Oooh. When I logged on to work this morning this thread only had about 12 replies!

OP posts:
EmbarrassingAdmissions · 21/06/2021 20:32

Was somebody subMNing a notorious incident of an academic who was identified into a race classification? One who has now adopted another cause and has returned to public life?

twitter.com/DialloNkechi/status/1401939644187484165/retweets/with_comments

Siameasy · 21/06/2021 23:12

Both race and gender are social constructs. They also are hierarchies-intentionally so, I believe.
Ethnicity is real - ie your ancestors came from X part of the world. We call (pale-skinned?) Europeans “white” but who is permitted to be white and who is not has varied throughout history and still is contentious today.
There’s no such thing as the black or white “race” from a scientific perspective. Similarly, gender isn’t real. Nonetheless both concepts have real effects on humans
Obviously socially it’s a different matter now. Both concepts are here to stay because everyone has bought into it.

thinkingaboutLangCleg · 22/06/2021 06:15

When you identify as an oppressed group member you both minimise and hide their struggle.

This is it. But we’re not supposed to mind.

guinnessguzzler · 22/06/2021 07:37

I feel very sorry for Rachel Dolezal. Of course what she did was awful, but when you understand her early life and family situation you can see how it all played out. It's very sad but it doesn't mean the rest of the world should tell her she is, in fact, African American.

What can we do, then? Accept her for who she is, let her get on with living her life, and draw the line at her taking roles, spaces or support set aside only for black people, or BME people more generally, who require certain protections and support due to centuries of discrimination and oppression. That seems both fair and compassionate to me.

LivingLaVidaCovid · 22/06/2021 07:47

The bit I find weird is I actually think it should be the other way round if anything.

in today's globalised society race is very much a spectrum (genetically / scientifically a lot people are a multiple "races" ) i am not homogenous and my DH is a real mix! so self identifying as X makes way more sense to me vs jumping over a binary fence because scientifically over 99.9% of people have xx or xy chromosomes. Classification is unambiguous and a scientific fact not an opinion.

MrsBunHat · 22/06/2021 07:51

Yes absolutely- race is much more of a spectrum and a matter of identity than sex is - and yet we can all understand that some people are oppressed because of their ethnicity/ race and pretending to be them is insulting.

Gender is a massive spectrum but people should be able to pick and choose whatever gender expression they like, without it having anything to do with their sex.
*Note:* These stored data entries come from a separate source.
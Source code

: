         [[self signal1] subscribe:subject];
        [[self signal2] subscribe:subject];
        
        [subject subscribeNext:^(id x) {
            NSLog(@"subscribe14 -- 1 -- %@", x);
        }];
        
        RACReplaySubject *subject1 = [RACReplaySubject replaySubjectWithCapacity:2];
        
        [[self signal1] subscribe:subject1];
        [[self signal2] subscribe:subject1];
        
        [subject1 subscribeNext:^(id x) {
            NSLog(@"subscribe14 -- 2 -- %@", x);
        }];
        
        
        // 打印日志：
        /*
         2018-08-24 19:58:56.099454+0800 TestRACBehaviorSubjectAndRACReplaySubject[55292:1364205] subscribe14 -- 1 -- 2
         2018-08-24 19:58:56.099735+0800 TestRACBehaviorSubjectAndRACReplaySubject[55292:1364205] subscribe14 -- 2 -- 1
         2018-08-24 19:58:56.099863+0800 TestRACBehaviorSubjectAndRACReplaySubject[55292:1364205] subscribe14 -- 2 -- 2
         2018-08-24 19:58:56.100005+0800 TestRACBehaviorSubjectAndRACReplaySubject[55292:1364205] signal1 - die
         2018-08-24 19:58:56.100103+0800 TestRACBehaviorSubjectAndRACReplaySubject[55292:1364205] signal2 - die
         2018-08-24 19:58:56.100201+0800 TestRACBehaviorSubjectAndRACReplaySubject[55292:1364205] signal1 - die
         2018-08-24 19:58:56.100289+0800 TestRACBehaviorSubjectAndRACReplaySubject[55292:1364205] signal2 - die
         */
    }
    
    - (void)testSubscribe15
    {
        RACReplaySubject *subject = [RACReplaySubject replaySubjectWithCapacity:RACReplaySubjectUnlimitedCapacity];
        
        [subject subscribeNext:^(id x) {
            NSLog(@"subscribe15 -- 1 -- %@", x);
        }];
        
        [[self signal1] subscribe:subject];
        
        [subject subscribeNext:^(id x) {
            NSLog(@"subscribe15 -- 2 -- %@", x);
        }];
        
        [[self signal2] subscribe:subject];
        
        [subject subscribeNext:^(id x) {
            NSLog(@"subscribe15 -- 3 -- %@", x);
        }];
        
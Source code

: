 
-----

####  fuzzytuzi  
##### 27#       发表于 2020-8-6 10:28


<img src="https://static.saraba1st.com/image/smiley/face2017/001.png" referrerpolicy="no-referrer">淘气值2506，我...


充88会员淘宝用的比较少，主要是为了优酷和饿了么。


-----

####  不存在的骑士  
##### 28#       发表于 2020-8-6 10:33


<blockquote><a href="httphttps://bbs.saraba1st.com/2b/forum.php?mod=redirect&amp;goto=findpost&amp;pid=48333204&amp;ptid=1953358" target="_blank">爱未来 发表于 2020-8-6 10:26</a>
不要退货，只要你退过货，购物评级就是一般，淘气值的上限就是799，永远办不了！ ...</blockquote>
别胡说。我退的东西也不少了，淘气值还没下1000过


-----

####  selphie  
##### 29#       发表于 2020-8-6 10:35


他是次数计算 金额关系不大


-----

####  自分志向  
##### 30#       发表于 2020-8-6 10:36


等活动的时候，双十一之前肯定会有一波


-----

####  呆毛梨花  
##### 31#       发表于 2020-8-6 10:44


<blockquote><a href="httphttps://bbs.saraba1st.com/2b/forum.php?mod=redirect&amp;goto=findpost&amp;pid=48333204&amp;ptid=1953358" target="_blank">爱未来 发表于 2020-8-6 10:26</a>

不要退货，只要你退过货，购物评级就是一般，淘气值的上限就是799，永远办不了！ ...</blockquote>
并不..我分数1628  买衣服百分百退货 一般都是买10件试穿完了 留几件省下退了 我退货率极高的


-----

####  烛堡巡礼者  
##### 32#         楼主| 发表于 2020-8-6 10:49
Much as you can enjoy whatever you like from all the world’s culture, but it doesn’t change your ethnicity, race, DNA etc.
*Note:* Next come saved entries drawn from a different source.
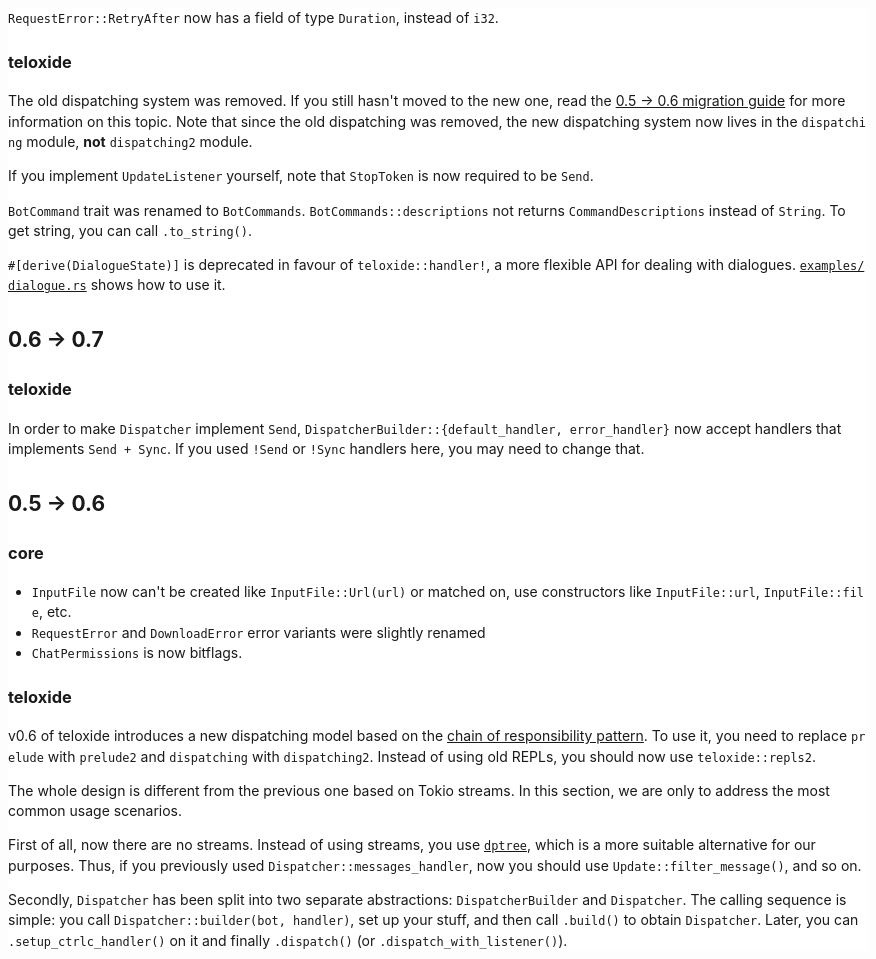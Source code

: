`RequestError::RetryAfter` now has a field of type `Duration`, instead of `i32`.

### teloxide

The old dispatching system was removed. If you still hasn't moved to the new one, read the [0.5 -> 0.6 migration guide] for more information on this topic. Note that since the old dispatching was removed, the new dispatching system now lives in the `dispatching` module, **not** `dispatching2` module.

If you implement `UpdateListener` yourself, note that `StopToken` is now required to be `Send`.

`BotCommand` trait was renamed to `BotCommands`. `BotCommands::descriptions` not returns `CommandDescriptions` instead of `String`. To get string, you can call `.to_string()`.

`#[derive(DialogueState)]` is deprecated in favour of `teloxide::handler!`, a more flexible API for dealing with dialogues. [`examples/dialogue.rs`](https://github.com/teloxide/teloxide/blob/03521bfd3d68f6f576dcc44b5473aaa5ce9b553f/examples/dialogue.rs) shows how to use it.

[0.5 -> 0.6 migration guide]: #05---06

## 0.6 -> 0.7

### teloxide

In order to make `Dispatcher` implement `Send`, `DispatcherBuilder::{default_handler, error_handler}` now accept handlers that implements `Send + Sync`. If you used `!Send` or `!Sync` handlers here, you may need to change that.

## 0.5 -> 0.6

### core

 - `InputFile` now can't be created like `InputFile::Url(url)` or matched on, use constructors like `InputFile::url`, `InputFile::file`, etc.
 - `RequestError` and `DownloadError` error variants were slightly renamed
- `ChatPermissions` is now bitflags.

### teloxide

v0.6 of teloxide introduces a new dispatching model based on the [chain of responsibility pattern]. To use it, you need to replace `prelude` with `prelude2` and `dispatching` with `dispatching2`. Instead of using old REPLs, you should now use `teloxide::repls2`.

The whole design is different from the previous one based on Tokio streams. In this section, we are only to address the most common usage scenarios.

First of all, now there are no streams. Instead of using streams, you use [`dptree`], which is a more suitable alternative for our purposes. Thus, if you previously used `Dispatcher::messages_handler`, now you should use `Update::filter_message()`, and so on.

Secondly, `Dispatcher` has been split into two separate abstractions: `DispatcherBuilder` and `Dispatcher`. The calling sequence is simple: you call `Dispatcher::builder(bot, handler)`, set up your stuff, and then call `.build()` to obtain `Dispatcher`. Later, you can `.setup_ctrlc_handler()` on it and finally `.dispatch()` (or `.dispatch_with_listener()`).


[`teloxide-rocksdb`]: https://github.com/teloxide/teloxide-rocksdb
[chain of responsibility pattern]: https://en.wikipedia.org/wiki/Chain-of-responsibility_pattern
[`dptree`]: https://github.com/p0lunin/dptree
Erikrie · 22/06/2021 07:52

When you identify as an oppressed group member you both minimise and hide their struggle.

Yes.

KihoBebiluPute · 22/06/2021 07:54

@guinnessguzzler

I feel very sorry for Rachel Dolezal. Of course what she did was awful, but when you understand her early life and family situation you can see how it all played out. It's very sad but it doesn't mean the rest of the world should tell her she is, in fact, African American.

What can we do, then? Accept her for who she is, let her get on with living her life, and draw the line at her taking roles, spaces or support set aside only for black people, or BME people more generally, who require certain protections and support due to centuries of discrimination and oppression. That seems both fair and compassionate to me.

I would feel sorry for her if her response to the outrage at her behaviour had been to stop, apologise and change her behaviour for the future. However a quick look at the "About Rachel" section on her own website shows she is still very much misrepresenting herself and clearly intends to keep doing so.